MarketWatch: Health care reform good news for insurance industry

MarketWatch reported Monday that investors “embraced the health-care sector” on news of the Senate Democrats’ compromise on health care reform.

Link:

“Health care investors find themselves having confronted their greatest fear, and, while there will be legislation, it will be significantly watered down from the version that the left had sought,” said Mike O’Rourke, chief market strategist at BTIG LLC.

Shares of insurer Aetna Inc. […] gained 4.7%, while Cigna Corp. […] rose 3.9%, helping make health-care among the better-performing sectors of the S&P 500 Index’s […] 10 industry groups. […]

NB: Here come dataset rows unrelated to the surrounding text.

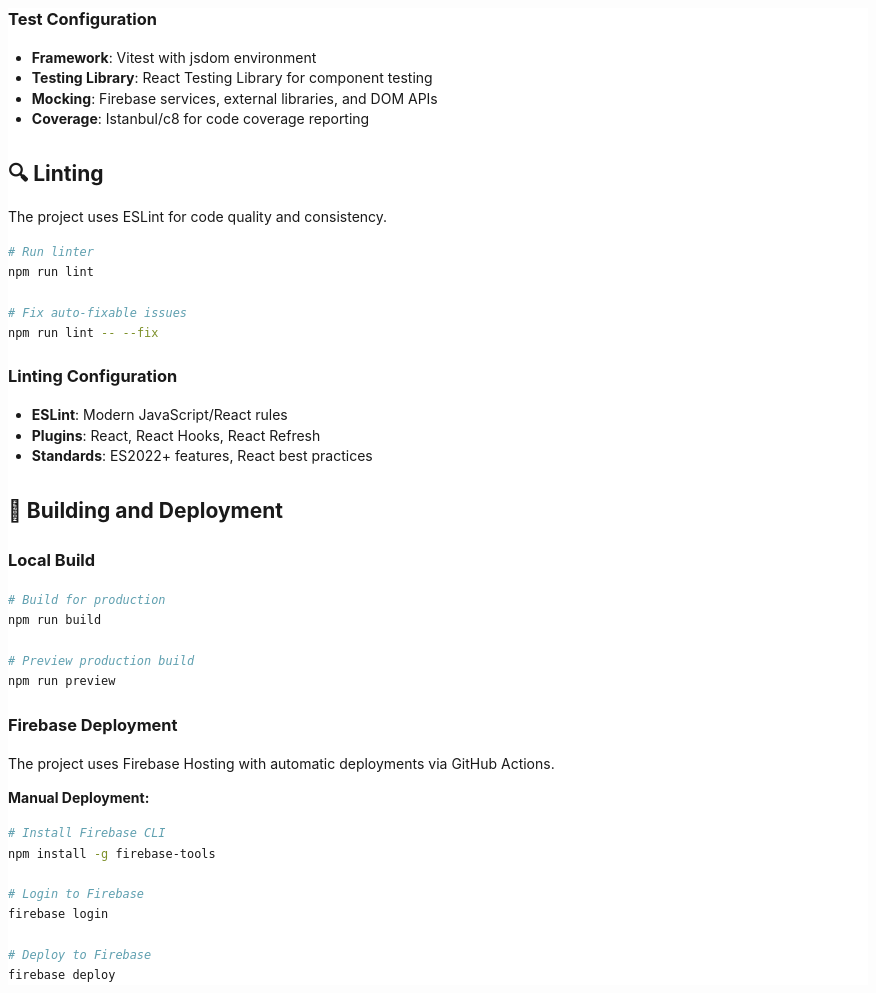 ### Test Configuration

- **Framework**: Vitest with jsdom environment
- **Testing Library**: React Testing Library for component testing
- **Mocking**: Firebase services, external libraries, and DOM APIs
- **Coverage**: Istanbul/c8 for code coverage reporting

## 🔍 Linting

The project uses ESLint for code quality and consistency.

```bash
# Run linter
npm run lint

# Fix auto-fixable issues
npm run lint -- --fix
```

### Linting Configuration

- **ESLint**: Modern JavaScript/React rules
- **Plugins**: React, React Hooks, React Refresh
- **Standards**: ES2022+ features, React best practices

## 🚀 Building and Deployment

### Local Build

```bash
# Build for production
npm run build

# Preview production build
npm run preview
```

### Firebase Deployment

The project uses Firebase Hosting with automatic deployments via GitHub Actions.

**Manual Deployment:**
```bash
# Install Firebase CLI
npm install -g firebase-tools

# Login to Firebase
firebase login

# Deploy to Firebase
firebase deploy
```
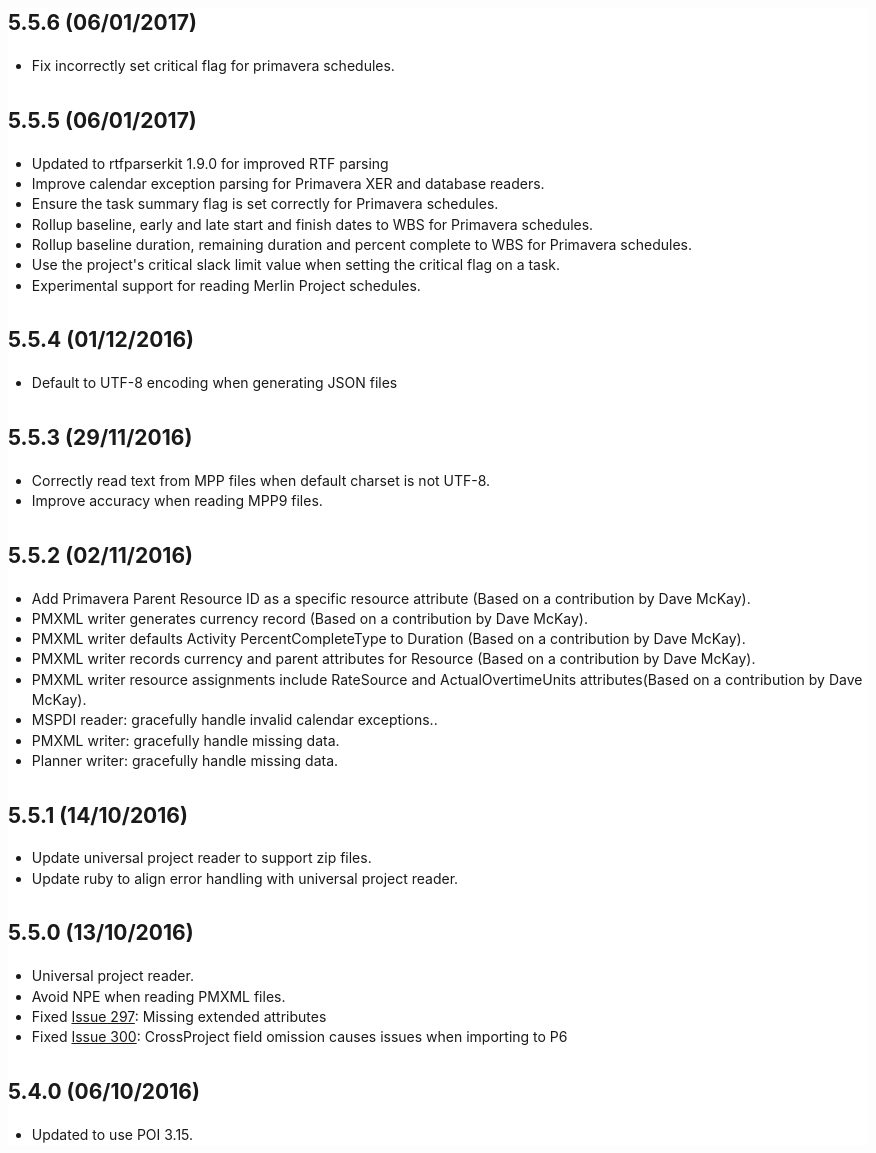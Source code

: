 ## 5.5.6 (06/01/2017)
* Fix incorrectly set critical flag for primavera schedules.

## 5.5.5 (06/01/2017)
* Updated to rtfparserkit 1.9.0 for improved RTF parsing
* Improve calendar exception parsing for Primavera XER and database readers.
* Ensure the task summary flag is set correctly for Primavera schedules.
* Rollup baseline, early and late start and finish dates to WBS for Primavera schedules.
* Rollup baseline duration, remaining duration and percent complete to WBS for Primavera schedules.
* Use the project's critical slack limit value when setting the critical flag on a task.
* Experimental support for reading Merlin Project schedules.

## 5.5.4 (01/12/2016)
* Default to UTF-8 encoding when generating JSON files

## 5.5.3 (29/11/2016)
* Correctly read text from MPP files when default charset is not UTF-8.
* Improve accuracy when reading MPP9 files.

## 5.5.2 (02/11/2016)
* Add Primavera Parent Resource ID as a specific resource attribute (Based on a contribution by Dave McKay).
* PMXML writer generates currency record (Based on a contribution by Dave McKay).
* PMXML writer defaults Activity PercentCompleteType to Duration (Based on a contribution by Dave McKay).
* PMXML writer records currency and parent attributes for Resource (Based on a contribution by Dave McKay).
* PMXML writer resource assignments include RateSource and ActualOvertimeUnits attributes(Based on a contribution by Dave McKay).
* MSPDI reader: gracefully handle invalid calendar exceptions..
* PMXML writer: gracefully handle missing data.
* Planner writer: gracefully handle missing data.

## 5.5.1 (14/10/2016)
* Update universal project reader to support zip files.
* Update ruby to align error handling with universal project reader.

## 5.5.0 (13/10/2016)
* Universal project reader.
* Avoid NPE when reading PMXML files.
* Fixed [Issue 297](https://sourceforge.net/p/mpxj/bugs/297): Missing extended attributes
* Fixed [Issue 300](https://sourceforge.net/p/mpxj/bugs/300): CrossProject field omission causes issues when importing to P6

## 5.4.0 (06/10/2016)
* Updated to use POI 3.15.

The Senate’s move prompted Gregory Nersessian of Credit Suisse to raise his price targets on seven insurers: Aetna, Cigna, Amerigroup Corp. […], Humana Inc.[…], Molina Healthcare Inc. […], UnitedHealth Group Inc. […] and Wellcare Health Plans Inc.[…]

“In our opinion, the [bill] is a positive first step toward improving some of the more dysfunctional elements of the health-care system,” Nersessian said in a note to clients. “The heavy lifting will come when Congress is forced to slow the rate of medical cost growth through more aggressive payment restrictions and utilization controls down the road.”

Some key provisions were added to the bill just before the vote, mostly relating to standards on how much the industry must spend on medical expenses. But it appears none of these will impose great hardship on any insurers.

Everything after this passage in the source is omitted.